Implementation in high-dimensional settings requires the following considerations:

• Choice and construction of predictor groups $\{\mathcal{G}_\ell\}$ should reflect domain knowledge—e.g., genomic pathways, brain regions, or variable type.
• Weights $w_\ell$ should be scaled appropriately to account for group sizes and variance, as unsupervised penalties may bias selection toward or against large groups.
• Efficient solver access (e.g., C/Fortran–backed coordinate or blockwise descent methods, as in {sparsegl} (Liang et al., 2022)) is essential for real data problems, especially when the design matrix is large and/or sparse.

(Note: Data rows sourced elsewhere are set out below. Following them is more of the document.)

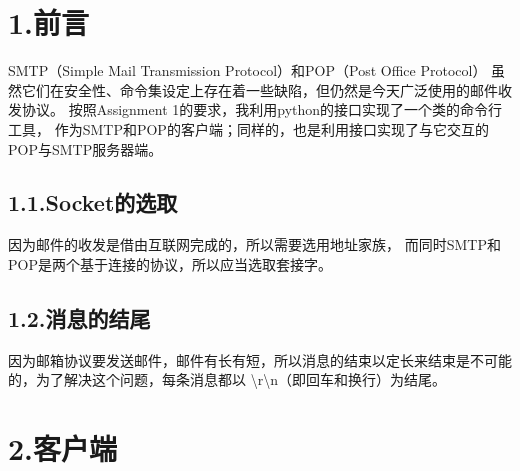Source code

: \documentclass{article}
\begin{document}
{
\mdxtitleblockstart{}
\mdxauthorstart{}
\mdxauthorend\mdtitleauthorrunning{}{}\mdxtitleblockend%

\section{1.\hspace*{0.5em}前言}\label{section}%

\noindent{}SMTP（Simple Mail Transmission Protocol）和POP（Post Office Protocol）
虽然它们在安全性、命令集设定上存在着一些缺陷，但仍然是今天广泛使用的邮件收发协议。
按照Assignment 1的要求，我利用python的接口实现了一个类的命令行工具，
作为SMTP和POP的客户端；同样的，也是利用接口实现了与它交互的POP与SMTP服务器端。%

\subsection{1.1.\hspace*{0.5em}Socket的选取}\label{sec-socket}%

\noindent{}因为邮件的收发是借由互联网完成的，所以需要选用地址家族，
而同时SMTP和POP是两个基于连接的协议，所以应当选取套接字。%

\subsection{1.2.\hspace*{0.5em}消息的结尾}\label{section}%

\noindent{}因为邮箱协议要发送邮件，邮件有长有短，所以消息的结束以定长来结束是不可能的，为了解决这个问题，每条消息都以
\textbackslash{}r\textbackslash{}n（即回车和换行）为结尾。%

\section{2.\hspace*{0.5em}客户端}\label{section}%

}
\end{document}
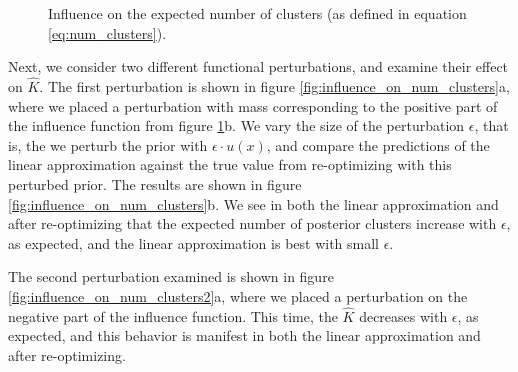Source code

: \documentclass[a4paper]{article}
\begin{document}
\begin{figure}[h!]
\begin{subfigure}[t]{0.5\textwidth}
	\end{subfigure}
	\caption{Influence on the expected number of clusters (as defined in equation \ref{eq:num_clusters}). }
	\label{fig:influence_fun_on_num_clusters}
\end{figure}


Next, we consider two different functional perturbations, and examine their effect
on $\hat K$. The first perturbation is shown in
figure \ref{fig:influence_on_num_clusters}a,
where we placed a perturbation with mass corresponding to the positive part
of the influence function from figure \ref{fig:influence_fun_on_num_clusters}b. We
vary the size of the perturbation $\epsilon$, that is, the we perturb the prior with
$\epsilon \cdot u(x)$, and compare the predictions of the linear approximation against
the true value from re-optimizing with this perturbed prior. The results are shown in figure
\ref{fig:influence_on_num_clusters}b. We see in both the linear approximation and
after re-optimizing that the expected number of posterior clusters increase with $\epsilon$, as
expected, and the linear approximation is best with small $\epsilon$.

The second perturbation examined is shown in figure \ref{fig:influence_on_num_clusters2}a,
where we placed a perturbation on the negative part of the influence function. This time,
the $\hat K$ decreases with $\epsilon$, as expected, and
this behavior is manifest in both the linear approximation and after re-optimizing.
\end{document}
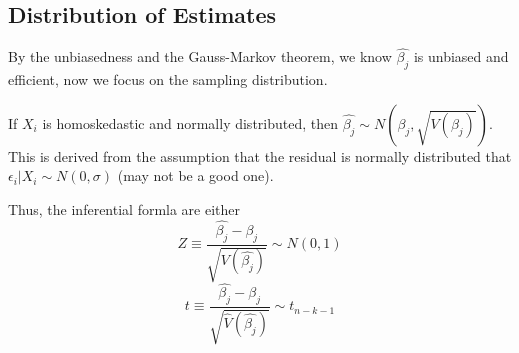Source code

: \subsection{Distribution of Estimates}
By the unbiasedness and the Gauss-Markov theorem, we know $\hat{\beta_j}$ is unbiased and efficient, now we focus on the sampling distribution.

If $X_i$ is homoskedastic and normally distributed, then $\hat{\beta_j} \sim N(\beta_j, \sqrt{V(\beta_j)})$. This is derived from the assumption that the residual is normally distributed that $\epsilon_i | X_i \sim N(0, \sigma)$ (may not be a good one).

Thus, the inferential formla are either
$$Z \equiv \frac{\hat{\beta_j} - \beta_j}{\sqrt{V(\hat{\beta_j})}} \sim N(0, 1)$$
$$t \equiv \frac{\hat{\beta_j} - \beta_j}{\sqrt{\hat{V}(\hat{\beta_j})}} \sim t_{n - k - 1}$$

\newpage
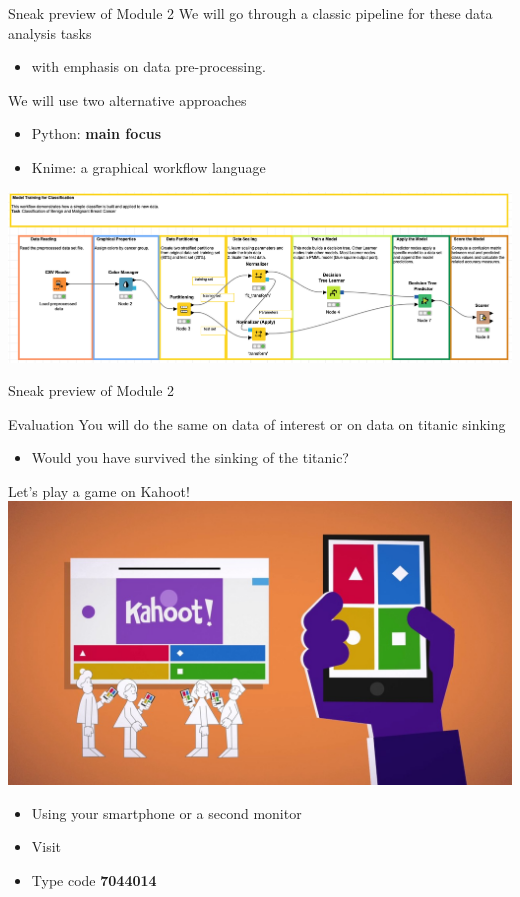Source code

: \documentclass{beamer}%
\begin{document}
\begin{frame}{Sneak preview of Module 2}
	We will go through a classic pipeline for these data analysis tasks
\begin{itemize}
	\item with emphasis on data pre-processing.
	\end{itemize}		
We will use two alternative approaches 
	\begin{itemize}
		\item Python: \textbf{main focus}
		\item Knime: a graphical workflow language
	\end{itemize}		
\centering
	\includegraphics[width=1.0\linewidth]{figures/knimepipeline.png}
\end{frame}

\begin{frame}{Sneak preview of Module 2}
	\begin{block}{Evaluation}
		You will do the same on data of interest or on data on titanic sinking
	\begin{itemize}
		\item Would you have survived the sinking of the titanic?
	\end{itemize}				
	\end{block}
\end{frame}

\begin{frame}{Let's play a game on Kahoot!}
	\centering
\includegraphics[width=0.8\linewidth]{figures/kahoot.jpg}
	\begin{itemize}	
	\item Using your smartphone or a second monitor
	\item Visit	
	\item Type code {\color{blue}\textbf{7044014}}
	\end{itemize}
\end{frame}
\end{document}
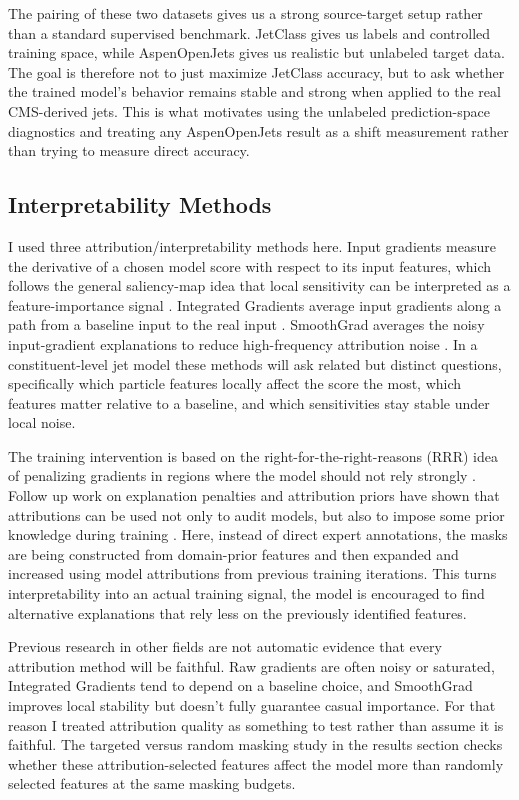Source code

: \documentclass[11pt]{article}
\begin{document}
The pairing of these two datasets gives us a strong source-target setup rather than a standard supervised benchmark. JetClass gives us labels and controlled training space, while AspenOpenJets gives us realistic but unlabeled target data. The goal is therefore not to just maximize JetClass accuracy, but to ask whether the trained model’s behavior remains stable and strong when applied to the real CMS-derived jets. This is what motivates using the unlabeled prediction-space diagnostics and treating any AspenOpenJets result as a shift measurement rather than trying to measure direct accuracy. 


\subsection{Interpretability Methods}

I used three attribution/interpretability methods here. Input gradients measure the derivative of a chosen model score with respect to its input features, which follows the general saliency-map idea that local sensitivity can be interpreted as a feature-importance signal  \cite{simonyan2014deep}. Integrated Gradients average input gradients along a path from a baseline input to the real input \cite{sundararajan2017axiomatic}. SmoothGrad averages the noisy input-gradient explanations to reduce high-frequency attribution noise  \cite{smilkov2017smoothgrad}. In a constituent-level jet model these methods will ask related but distinct questions, specifically which particle features locally affect the score the most, which features matter relative to a baseline, and which sensitivities stay stable under local noise.


The training intervention is based on the right-for-the-right-reasons (RRR) idea of penalizing gradients in regions where the model should not rely strongly \cite{ross2017right}. Follow up work on explanation penalties and attribution priors have shown that attributions can be used not only to audit models, but also to impose some prior knowledge during training \cite{rieger2020interpretations,erion2021improving}. Here, instead of direct expert annotations, the masks are being constructed from domain-prior features and then expanded and increased using model attributions from previous training iterations. This turns interpretability into an actual training signal, the model is encouraged to find alternative explanations that rely less on the previously identified features.

Previous research in other fields are not automatic evidence that every attribution method will be faithful. Raw gradients are often noisy or saturated, Integrated Gradients tend to depend on a baseline choice, and SmoothGrad improves local stability but doesn’t fully guarantee casual importance. For that reason I treated attribution quality as something to test rather than assume it is faithful. The targeted versus random masking study in the results section checks whether these attribution-selected features affect the model more than randomly selected features at the same masking budgets.
\end{document}
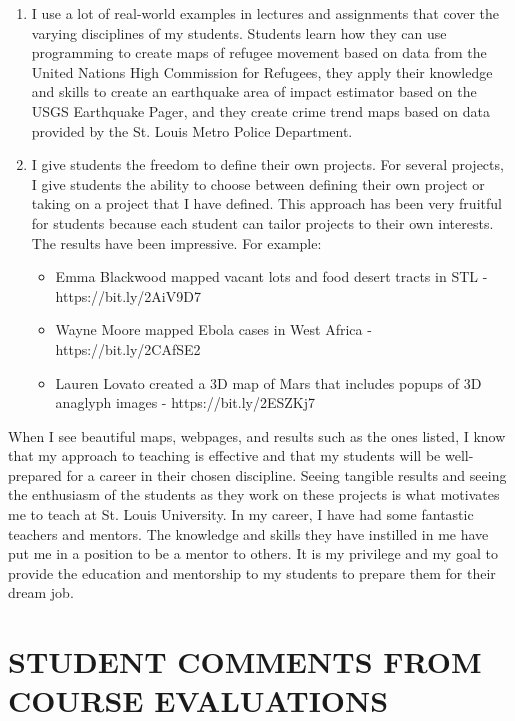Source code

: \documentclass{res}
\begin{document}
\begin{resume}
\begin{enumerate}
\item I use a lot of real-world examples in lectures and assignments that cover the varying disciplines of my students. Students learn how they can use programming to create maps of refugee movement based on data from the United Nations High Commission for Refugees, they apply their knowledge and skills to create an earthquake area of impact estimator based on the USGS Earthquake Pager, and they create crime trend maps based on data provided by the St. Louis Metro Police Department.
\item I give students the freedom to define their own projects. For several projects, I give students the ability to choose between defining their own project or taking on a project that I have defined. This approach has been very fruitful for students because each student can tailor projects to their own interests. The results have been impressive. For example:
\begin{itemize}  
\item Emma Blackwood mapped vacant lots and food desert tracts in STL - 
https://bit.ly/2AiV9D7 
\item Wayne Moore mapped Ebola cases in West Africa - https://bit.ly/2CAfSE2 
\item Lauren Lovato created a 3D map of Mars that includes popups of 3D anaglyph images - https://bit.ly/2ESZKj7
\end{itemize}
\end{enumerate}
\par When I see beautiful maps, webpages, and results such as the ones listed, I know that my approach to teaching is effective and that my students will be well-prepared for a career in their chosen discipline. Seeing tangible results and seeing the enthusiasm of the students as they work on these projects is what motivates me to teach at St. Louis University. In my career, I have had some fantastic teachers and mentors. The knowledge and skills they have instilled in me have put me in a position to be a mentor to others. It is my privilege and my goal to provide the education and mentorship to my students to prepare them for their dream job.
 
 
\section{STUDENT COMMENTS FROM COURSE EVALUATIONS}
   \vspace{-0.1in}	


\end{resume}
\end{document}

• For applications such as GWAS or distributed biobank studies, distributed optimization with group-wise screening and privacy preservation can be incorporated (Li et al., 2017).
• Simultaneous use of cross-validation, information criteria, or the pivotal simulation-based approach for $\lambda$ tuning may be advisable in exploratory or variable noise settings.

Group lasso regularized rank regression thus constitutes an advanced, robust, and scalable approach to high-dimensional regression under grouped sparsity and non-Gaussian errors, supported by rigorous theory, efficient algorithms, and empirical validation across scientific domains (Lin et al., 13 Oct 2025).